__Extracted data__
○ ○ ○ ○

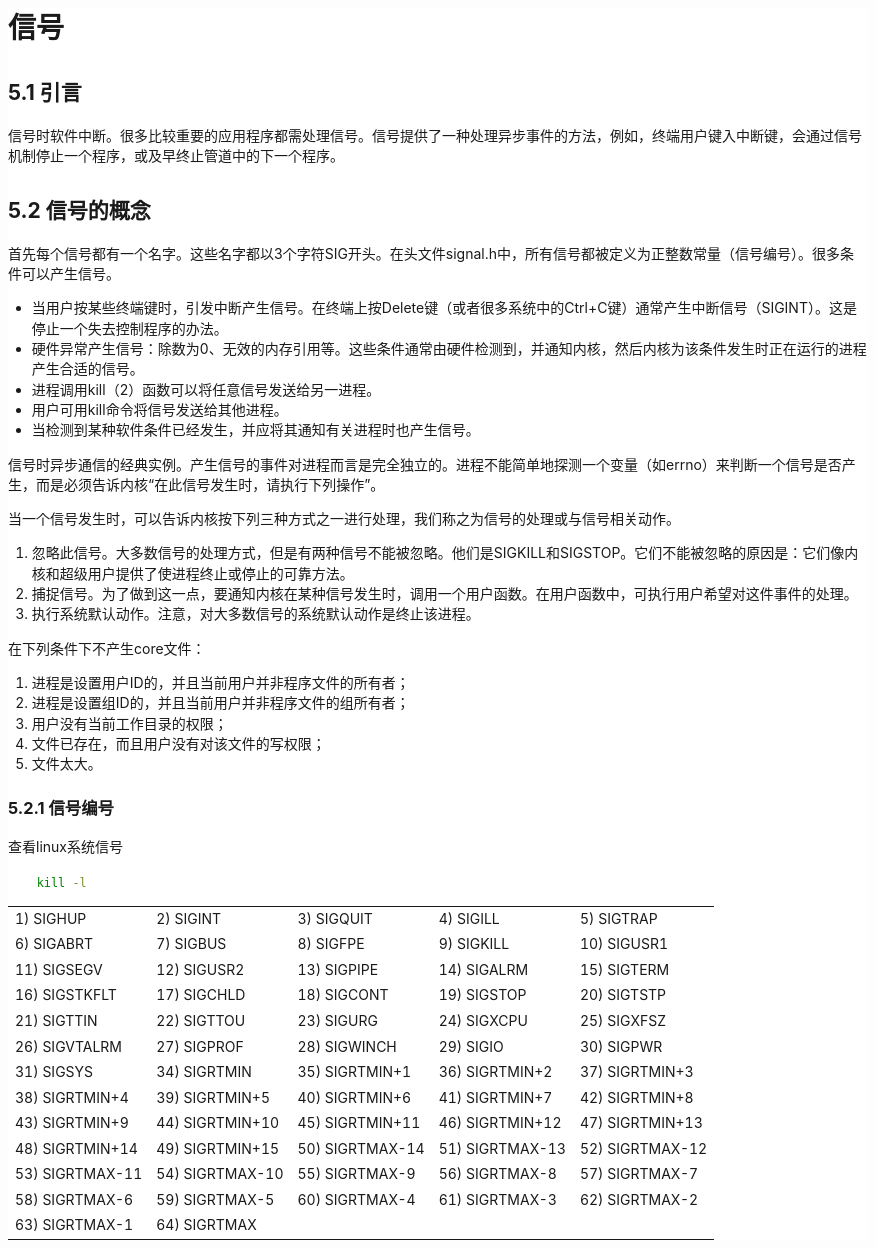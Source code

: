 # 信号

## 5.1 引言

信号时软件中断。很多比较重要的应用程序都需处理信号。信号提供了一种处理异步事件的方法，例如，终端用户键入中断键，会通过信号机制停止一个程序，或及早终止管道中的下一个程序。

## 5.2 信号的概念

首先每个信号都有一个名字。这些名字都以3个字符SIG开头。在头文件signal.h中，所有信号都被定义为正整数常量（信号编号）。很多条件可以产生信号。

* 当用户按某些终端键时，引发中断产生信号。在终端上按Delete键（或者很多系统中的Ctrl+C键）通常产生中断信号（SIGINT）。这是停止一个失去控制程序的办法。
* 硬件异常产生信号：除数为0、无效的内存引用等。这些条件通常由硬件检测到，并通知内核，然后内核为该条件发生时正在运行的进程产生合适的信号。
* 进程调用kill（2）函数可以将任意信号发送给另一进程。
* 用户可用kill命令将信号发送给其他进程。
* 当检测到某种软件条件已经发生，并应将其通知有关进程时也产生信号。

信号时异步通信的经典实例。产生信号的事件对进程而言是完全独立的。进程不能简单地探测一个变量（如errno）来判断一个信号是否产生，而是必须告诉内核“在此信号发生时，请执行下列操作”。

当一个信号发生时，可以告诉内核按下列三种方式之一进行处理，我们称之为信号的处理或与信号相关动作。
1. 忽略此信号。大多数信号的处理方式，但是有两种信号不能被忽略。他们是SIGKILL和SIGSTOP。它们不能被忽略的原因是：它们像内核和超级用户提供了使进程终止或停止的可靠方法。
2. 捕捉信号。为了做到这一点，要通知内核在某种信号发生时，调用一个用户函数。在用户函数中，可执行用户希望对这件事件的处理。
3. 执行系统默认动作。注意，对大多数信号的系统默认动作是终止该进程。

在下列条件下不产生core文件：
1. 进程是设置用户ID的，并且当前用户并非程序文件的所有者；
2. 进程是设置组ID的，并且当前用户并非程序文件的组所有者；
3. 用户没有当前工作目录的权限；
4. 文件已存在，而且用户没有对该文件的写权限；
5. 文件太大。

### 5.2.1 信号编号

查看linux系统信号
```sh
    kill -l
```

||||||
----------|-------|--------|--------|---------
1) SIGHUP |2) SIGINT |3) SIGQUIT| 4) SIGILL |5) SIGTRAP
6) SIGABRT |7) SIGBUS |8) SIGFPE |9) SIGKILL |10) SIGUSR1
11) SIGSEGV |12) SIGUSR2 |13) SIGPIPE |14) SIGALRM |15) SIGTERM
16) SIGSTKFLT |17) SIGCHLD| 18) SIGCONT| 19) SIGSTOP| 20) SIGTSTP
21) SIGTTIN |22) SIGTTOU |23) SIGURG |24) SIGXCPU |25) SIGXFSZ
26) SIGVTALRM |27) SIGPROF |28) SIGWINCH |29) SIGIO |30) SIGPWR
31) SIGSYS| 34) SIGRTMIN |35) SIGRTMIN+1 |36) SIGRTMIN+2| 37) SIGRTMIN+3
38) SIGRTMIN+4 |39) SIGRTMIN+5 |40) SIGRTMIN+6 |41) SIGRTMIN+7 |42) SIGRTMIN+8
43) SIGRTMIN+9| 44) SIGRTMIN+10 |45) SIGRTMIN+11| 46) SIGRTMIN+12 |47) SIGRTMIN+13
48) SIGRTMIN+14 |49) SIGRTMIN+15| 50) SIGRTMAX-14 |51) SIGRTMAX-13| 52) SIGRTMAX-12
53) SIGRTMAX-11 |54) SIGRTMAX-10 |55) SIGRTMAX-9 |56) SIGRTMAX-8 |57) SIGRTMAX-7
58) SIGRTMAX-6 |59) SIGRTMAX-5| 60) SIGRTMAX-4 |61) SIGRTMAX-3| 62) SIGRTMAX-2
63) SIGRTMAX-1 |64) SIGRTMAX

○ ○ ○ ○

__Assignment__
The answer should match the material exactly, with every picture removed.

__Solved problem__
Source code

: # 信号

## 5.1 引言

信号时软件中断。很多比较重要的应用程序都需处理信号。信号提供了一种处理异步事件的方法，例如，终端用户键入中断键，会通过信号机制停止一个程序，或及早终止管道中的下一个程序。

## 5.2 信号的概念

首先每个信号都有一个名字。这些名字都以3个字符SIG开头。在头文件signal.h中，所有信号都被定义为正整数常量（信号编号）。很多条件可以产生信号。

* 当用户按某些终端键时，引发中断产生信号。在终端上按Delete键（或者很多系统中的Ctrl+C键）通常产生中断信号（SIGINT）。这是停止一个失去控制程序的办法。
* 硬件异常产生信号：除数为0、无效的内存引用等。这些条件通常由硬件检测到，并通知内核，然后内核为该条件发生时正在运行的进程产生合适的信号。
* 进程调用kill（2）函数可以将任意信号发送给另一进程。
* 用户可用kill命令将信号发送给其他进程。
* 当检测到某种软件条件已经发生，并应将其通知有关进程时也产生信号。

信号时异步通信的经典实例。产生信号的事件对进程而言是完全独立的。进程不能简单地探测一个变量（如errno）来判断一个信号是否产生，而是必须告诉内核“在此信号发生时，请执行下列操作”。

当一个信号发生时，可以告诉内核按下列三种方式之一进行处理，我们称之为信号的处理或与信号相关动作。
1. 忽略此信号。大多数信号的处理方式，但是有两种信号不能被忽略。他们是SIGKILL和SIGSTOP。它们不能被忽略的原因是：它们像内核和超级用户提供了使进程终止或停止的可靠方法。
2. 捕捉信号。为了做到这一点，要通知内核在某种信号发生时，调用一个用户函数。在用户函数中，可执行用户希望对这件事件的处理。
3. 执行系统默认动作。注意，对大多数信号的系统默认动作是终止该进程。

在下列条件下不产生core文件：
1. 进程是设置用户ID的，并且当前用户并非程序文件的所有者；
2. 进程是设置组ID的，并且当前用户并非程序文件的组所有者；
3. 用户没有当前工作目录的权限；
4. 文件已存在，而且用户没有对该文件的写权限；
5. 文件太大。

### 5.2.1 信号编号

查看linux系统信号
```sh
    kill -l
```

||||||
----------|-------|--------|--------|---------
1) SIGHUP |2) SIGINT |3) SIGQUIT| 4) SIGILL |5) SIGTRAP
6) SIGABRT |7) SIGBUS |8) SIGFPE |9) SIGKILL |10) SIGUSR1
11) SIGSEGV |12) SIGUSR2 |13) SIGPIPE |14) SIGALRM |15) SIGTERM
16) SIGSTKFLT |17) SIGCHLD| 18) SIGCONT| 19) SIGSTOP| 20) SIGTSTP
21) SIGTTIN |22) SIGTTOU |23) SIGURG |24) SIGXCPU |25) SIGXFSZ
26) SIGVTALRM |27) SIGPROF |28) SIGWINCH |29) SIGIO |30) SIGPWR
31) SIGSYS| 34) SIGRTMIN |35) SIGRTMIN+1 |36) SIGRTMIN+2| 37) SIGRTMIN+3
38) SIGRTMIN+4 |39) SIGRTMIN+5 |40) SIGRTMIN+6 |41) SIGRTMIN+7 |42) SIGRTMIN+8
43) SIGRTMIN+9| 44) SIGRTMIN+10 |45) SIGRTMIN+11| 46) SIGRTMIN+12 |47) SIGRTMIN+13
48) SIGRTMIN+14 |49) SIGRTMIN+15| 50) SIGRTMAX-14 |51) SIGRTMAX-13| 52) SIGRTMAX-12
53) SIGRTMAX-11 |54) SIGRTMAX-10 |55) SIGRTMAX-9 |56) SIGRTMAX-8 |57) SIGRTMAX-7
58) SIGRTMAX-6 |59) SIGRTMAX-5| 60) SIGRTMAX-4 |61) SIGRTMAX-3| 62) SIGRTMAX-2
63) SIGRTMAX-1 |64) SIGRTMAX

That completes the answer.